Hoy, en el vértigo de la crisis que ha destruido hasta la esperanza, es vital permanecer unidos, es decisivo. Es aquí donde nos jugamos la capacidad de afrontar la adversidad y superarla. Esta unión en lo que nos es esencial nos hace falta en una doble vertiente: la secular y la que afecta a nuestra fe en Jesucristo muerto y resucitado, una fe vivida en el sentido de pertenencia a la Iglesia.
Es a esta segunda vertiente de esa unión a la que me quiero referir. Y empiezo diciendo que en los tiempos seculares actuales, los de la cultura de la desvinculación, los de la ausencia de compromisos y entregas firmes, de por vida, la Iglesia, que vive en el mundo a pesar de no pertenecer a él, sufre de esta contaminación cultural y moral que hace mas difícil aún la unión, necesaria y urgente en beneficio de la propia Iglesia, y también de toda la sociedad dado que la confianza y la esperanza dependen de ella.

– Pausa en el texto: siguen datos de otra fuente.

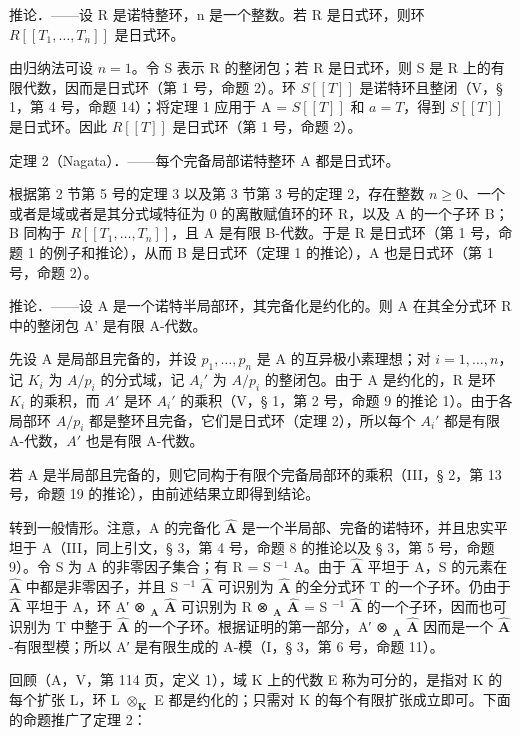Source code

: 推论．——设 R 是诺特整环，n 是一个整数。若 R 是日式环，则环 \(R[[T_{1}, \ldots, T_{n}]]\) 是日式环。

由归纳法可设 \(n = 1\)。令 S 表示 R 的整闭包；若 R 是日式环，则 S 是 R 上的有限代数，因而是日式环（第 1 号，命题 2）。环 \(S[[T]]\) 是诺特环且整闭（V，§ 1，第 4 号，命题 14）；将定理 1 应用于 A = \(S[[T]]\) 和 \(a = T\)，得到 \(S[[T]]\) 是日式环。因此 \(R[[T]]\) 是日式环（第 1 号，命题 2）。

定理 2（Nagata）．——每个完备局部诺特整环 A 都是日式环。

根据第 2 节第 5 号的定理 3 以及第 3 节第 3 号的定理 2，存在整数 \(n \geqslant 0\)、一个或者是域或者是其分式域特征为 0 的离散赋值环的环 R，以及 A 的一个子环 B；B 同构于 \(R[[T_{1}, \ldots, T_{n}]]\)，且 A 是有限 B-代数。于是 R 是日式环（第 1 号，命题 1 的例子和推论），从而 B 是日式环（定理 1 的推论），A 也是日式环（第 1 号，命题 2）。

推论．——设 A 是一个诺特半局部环，其完备化是约化的。则 A 在其全分式环 R 中的整闭包 A' 是有限 A-代数。

先设 A 是局部且完备的，并设 \(p_{1}, \ldots, p_{n}\) 是 A 的互异极小素理想；对 \(i = 1, \ldots, n\)，记 \(K_{i}\) 为 \(A/p_{i}\) 的分式域，记 \(A_{i}'\) 为 \(A/p_{i}\) 的整闭包。由于 A 是约化的，R 是环 \(K_{i}\) 的乘积，而 \(A'\) 是环 \(A_{i}'\) 的乘积（V，§ 1，第 2 号，命题 9 的推论 1）。由于各局部环 \(A/p_{i}\) 都是整环且完备，它们是日式环（定理 2），所以每个 \(A_{i}'\) 都是有限 A-代数，\(A'\) 也是有限 A-代数。

若 A 是半局部且完备的，则它同构于有限个完备局部环的乘积（III，§ 2，第 13 号，命题 19 的推论），由前述结果立即得到结论。

转到一般情形。注意，A 的完备化 \(\hat{\mathbf{A}}\) 是一个半局部、完备的诺特环，并且忠实平坦于 A（III，同上引文，§ 3，第 4 号，命题 8 的推论以及 § 3，第 5 号，命题 9）。令 S 为 A 的非零因子集合；有 R = S \(^{-1}\) A。由于 \(\hat{\mathbf{A}}\) 平坦于 A，S 的元素在 \(\hat{\mathbf{A}}\) 中都是非零因子，并且 S \(^{-1}\) \(\hat{\mathbf{A}}\) 可识别为 \(\hat{\mathbf{A}}\) 的全分式环 T 的一个子环。仍由于 \(\hat{\mathbf{A}}\) 平坦于 A，环 A′ ⊗ \(_{\mathbf{A}}\) \(\hat{\mathbf{A}}\) 可识别为 R ⊗ \(_{\mathbf{A}}\) \(\hat{\mathbf{A}}\) = S \(^{-1}\) \(\hat{\mathbf{A}}\) 的一个子环，因而也可识别为 T 中整于 \(\hat{\mathbf{A}}\) 的一个子环。根据证明的第一部分，A′ ⊗ \(_{\mathbf{A}}\) \(\hat{\mathbf{A}}\) 因而是一个 \(\hat{\mathbf{A}}\) -有限型模；所以 A′ 是有限生成的 A-模（I，§ 3，第 6 号，命题 11）。

回顾（A，V，第 114 页，定义 1），域 K 上的代数 E 称为可分的，是指对 K 的每个扩张 L，环 L \(\otimes_{\mathbf{K}}\) E 都是约化的；只需对 K 的每个有限扩张成立即可。下面的命题推广了定理 2：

Para conseguir esta unión debemos enmendar nuestra pérdida de virtudes. Si postulamos el diálogo con los no creyentes, el diálogo interreligioso, el diálogo con los otros cristianos, ¿no es una contradicción que escandaliza la incapacidad para dialogar entre los que nos profesamos católicos? ¿No podemos dialogar entre nosotros, escucharnos, acogernos? ¿Estamos tan llenos de nosotros mismos que no queda espacio para el hermano, que es el otro, porque no es igual que yo, no tiene la misma historia, experiencia, sensibilidad? Y si no hay espacio para el hermano, ¿cómo podemos pensar que dejamos espacio para que Dios obre en nosotros?

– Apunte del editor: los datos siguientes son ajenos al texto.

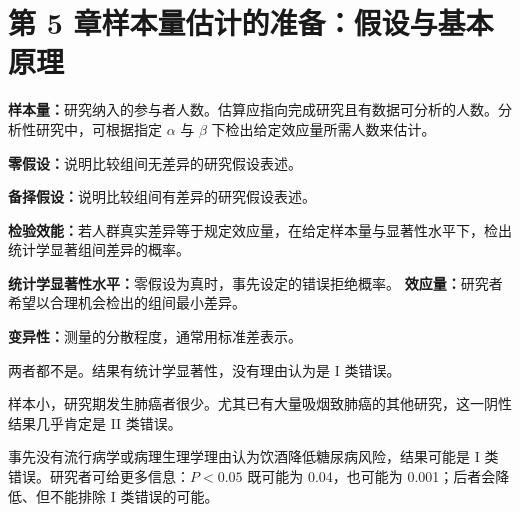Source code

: \section{第 5 章\quad 样本量估计的准备：假设与基本原理}
\begin{answerlist}
\item[1.] \textbf{样本量：}研究纳入的参与者人数。估算应指向完成研究且有数据可分析的人数。分析性研究中，可根据指定 $\alpha$ 与 $\beta$ 下检出给定效应量所需人数来估计。

\textbf{零假设：}说明比较组间无差异的研究假设表述。

\textbf{备择假设：}说明比较组间有差异的研究假设表述。

\textbf{检验效能：}若人群真实差异等于规定效应量，在给定样本量与显著性水平下，检出统计学显著组间差异的概率。

\textbf{统计学显著性水平：}零假设为真时，事先设定的错误拒绝概率。
\textbf{效应量：}研究者希望以合理机会检出的组间最小差异。

\textbf{变异性：}测量的分散程度，通常用标准差表示。
\item[2a.] 两者都不是。结果有统计学显著性，没有理由认为是 I 类错误。
\item[2b.] 样本小，研究期发生肺癌者很少。尤其已有大量吸烟致肺癌的其他研究，这一阴性结果几乎肯定是 II 类错误。
\item[2c.] 事先没有流行病学或病理生理学理由认为饮酒降低糖尿病风险，结果可能是 I 类错误。研究者可给更多信息：$P<0.05$ 既可能为 0.04，也可能为 0.001；后者会降低、但不能排除 I 类错误的可能。
\end{answerlist}

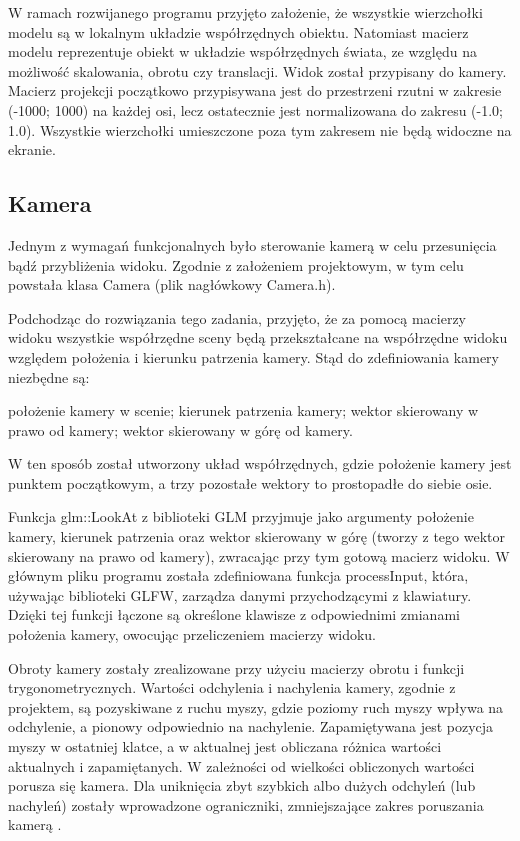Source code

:W ramach rozwijanego programu przyjęto założenie, że wszystkie wierzchołki modelu są w lokalnym układzie współrzędnych obiektu. Natomiast macierz modelu reprezentuje  obiekt w układzie współrzędnych świata, ze względu na możliwość skalowania, obrotu czy translacji. Widok został przypisany do kamery. Macierz projekcji początkowo przypisywana jest do przestrzeni rzutni w zakresie (-1000; 1000) na każdej osi, lecz ostatecznie jest normalizowana do zakresu (-1.0; 1.0). Wszystkie wierzchołki umieszczone poza tym zakresem nie będą widoczne na ekranie.

\subsection{Kamera}
Jednym z wymagań funkcjonalnych było sterowanie kamerą w celu przesunięcia bądź przybliżenia widoku. Zgodnie z założeniem projektowym, w tym celu powstała klasa Camera (plik nagłówkowy Camera.h).

Podchodząc do rozwiązania tego zadania, przyjęto, że za pomocą macierzy widoku wszystkie współrzędne sceny będą przekształcane na współrzędne widoku względem położenia i kierunku patrzenia kamery. Stąd do zdefiniowania kamery niezbędne są:
\begin{itemize}
\itemi położenie kamery w scenie;
\itemi kierunek patrzenia kamery;
\itemi wektor skierowany w prawo od kamery;
\itemi wektor skierowany w górę od kamery.
\end{itemize}
W ten sposób został utworzony układ współrzędnych, gdzie położenie kamery jest punktem początkowym, a trzy pozostałe wektory to prostopadłe do siebie osie.

Funkcja glm::LookAt z biblioteki GLM przyjmuje jako argumenty położenie kamery, kierunek patrzenia oraz wektor skierowany w górę (tworzy z tego wektor skierowany na prawo od kamery), zwracając przy tym gotową macierz widoku. W głównym pliku programu została zdefiniowana funkcja processInput, która, używając biblioteki GLFW, zarządza danymi przychodzącymi z klawiatury. Dzięki tej funkcji łączone są określone klawisze z odpowiednimi zmianami położenia kamery, owocując przeliczeniem macierzy widoku.

Obroty kamery zostały zrealizowane przy użyciu macierzy obrotu i funkcji trygonometrycznych. Wartości odchylenia i nachylenia kamery, zgodnie z projektem, są pozyskiwane z ruchu myszy, gdzie poziomy ruch myszy wpływa na odchylenie, a pionowy odpowiednio na nachylenie. Zapamiętywana jest pozycja myszy w ostatniej klatce, a w aktualnej jest obliczana różnica wartości aktualnych i zapamiętanych. W zależności od wielkości obliczonych wartości porusza się kamera. Dla uniknięcia zbyt szybkich albo dużych odchyleń (lub nachyleń) zostały wprowadzone ograniczniki, zmniejszające zakres poruszania kamerą \cite{learnopengl}.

Bregar por la unión de los miembros de la Iglesia no es una vocación sino un deber, ya que la esencia del cristianismo es el amor y él es la forma más elevada de vinculación, de unión. "Os doy un mandamiento nuevo: que os améis unos a otros", "como yo os he amado, amaos vosotros". Esto nos manda Jesucristo de quien nos declaramos discípulos. "Por la estimación que os amáis conocerán todos que sois mis discípulos". Con la mano en el corazón, bajo este criterio, ¿los miembros de la Iglesia nos podemos reconocer como discípulos de Jesucristo? ¿El amor que nos profesamos es nuestro signo visible ante el mundo?

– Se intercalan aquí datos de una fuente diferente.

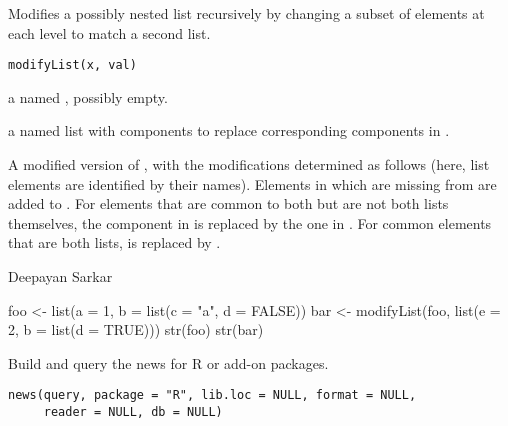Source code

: %
\begin{Description}\relax
Modifies a possibly nested list recursively by changing a subset of
elements at each level to match a second list.
\end{Description}
%
\begin{Usage}
\begin{verbatim}
modifyList(x, val)
\end{verbatim}
\end{Usage}
%
\begin{Arguments}
\begin{ldescription}
\item[\code{x}] a named , possibly empty.
\item[\code{val}] a named list with components to replace corresponding
components in .
\end{ldescription}
\end{Arguments}
%
\begin{Value}
A modified version of , with the modifications determined as
follows (here, list elements are identified by their names).  Elements
in  which are missing from  are added to .
For elements that are common to both but are not both lists
themselves, the component in  is replaced by the one in
.  For common elements that are both lists, 
is replaced by .
\end{Value}
%
\begin{Author}\relax
 Deepayan Sarkar 
\end{Author}
%
\begin{Examples}
\begin{ExampleCode}
foo <- list(a = 1, b = list(c = "a", d = FALSE))
bar <- modifyList(foo, list(e = 2, b = list(d = TRUE)))
str(foo)
str(bar)
\end{ExampleCode}
\end{Examples}
%
\begin{Description}\relax
Build and query the news for R or add-on packages.
\end{Description}
%
\begin{Usage}
\begin{verbatim}
news(query, package = "R", lib.loc = NULL, format = NULL,
     reader = NULL, db = NULL)
\end{verbatim}
\end{Usage}
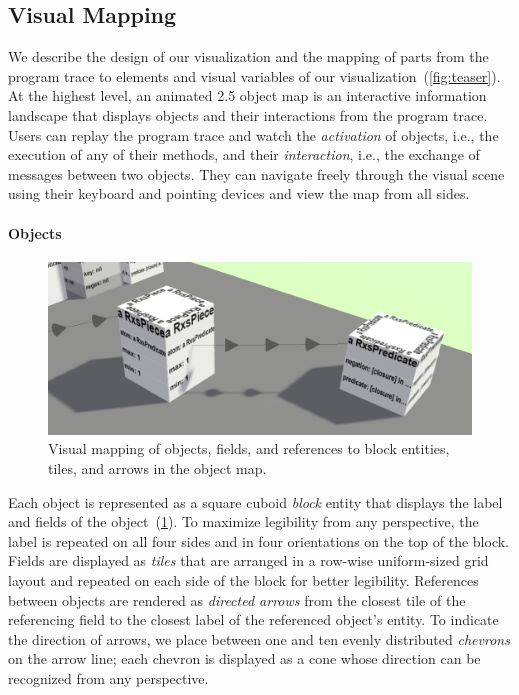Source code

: \subsection{Visual Mapping}
\label{sec:visualization_approach/mapping}

We describe the design of our visualization and the mapping of parts from the program trace to elements and visual variables of our visualization~(\cref{fig:teaser}).
At the highest level, an animated 2.5 object map is an interactive information landscape that displays objects and their interactions from the program trace.
Users can replay the program trace and watch the \emph{activation} of objects, i.e., the execution of any of their methods, and their \emph{interaction}, i.e., the exchange of messages between two objects.
They can navigate freely through the visual scene using their keyboard and pointing devices and view the map from all sides.

\paragraph{Objects}
\label{sec:visualization_approach/mapping/objects}

\begin{figure}
	\includegraphics[width=\linewidth]{sections/03_visualization_approach/mapping/objects}
	\caption{Visual mapping of objects, fields, and references to block entities, tiles, and arrows in the object map.}
	\label{fig:visualization_approach/mapping/objects}
\end{figure}

Each object is represented as a square cuboid \emph{block} entity that displays the label and fields of the object~(\cref{fig:visualization_approach/mapping/objects}).
To maximize legibility from any perspective, the label is repeated on all four sides and in four orientations on the top of the block.
Fields are displayed as \emph{tiles} that are arranged in a row-wise uniform-sized grid layout and repeated on each side of the block for better legibility.
References between objects are rendered as \emph{directed arrows} from the closest tile of the referencing field to the closest label of the referenced object's entity.
To indicate the direction of arrows, we place between one and ten evenly distributed \emph{chevrons} on the arrow line; each chevron is displayed as a cone whose direction can be recognized from any perspective.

Hay que superar nuestras diferencias, la fragmentación, amándonos, reuniéndonos en torno a la Eucaristía y su significado. Porque partir el pan y compartir su comida no es un acto individual, es la expresión máxima de vida en comunidad que hay que rehacer. Y también en el orden de la práctica nos puede servir un dicho castellano bien conocido: "El roce hace el cariño". Si nos acercamos, si fomentamos trabajos compartidos, si situamos en un primer plano lo que nos une, si nos escuchamos y esforzamos en ponernos en el lugar del otro, lo conseguiremos, construiremos la unión.
Nuestra vida, nuestra práctica, debe ser coherente y consecuente con la afirmación de que somos el Pueblo de Dios forjado en la nueva Alianza en Jesucristo. La Iglesia debe fomentar ser escuela y casa de comunión (Novo milenio ineunte no. 43) retejiendo los vínculos eclesiales entre las familias, parroquias, escuelas y movimientos para vivir intensamente el amor de Dios. La Iglesia, es decir también todos y cada uno de nosotros, debe recuperar su capacidad educadora de la fe y de las virtudes para ofrecerlas a todo el pueblo.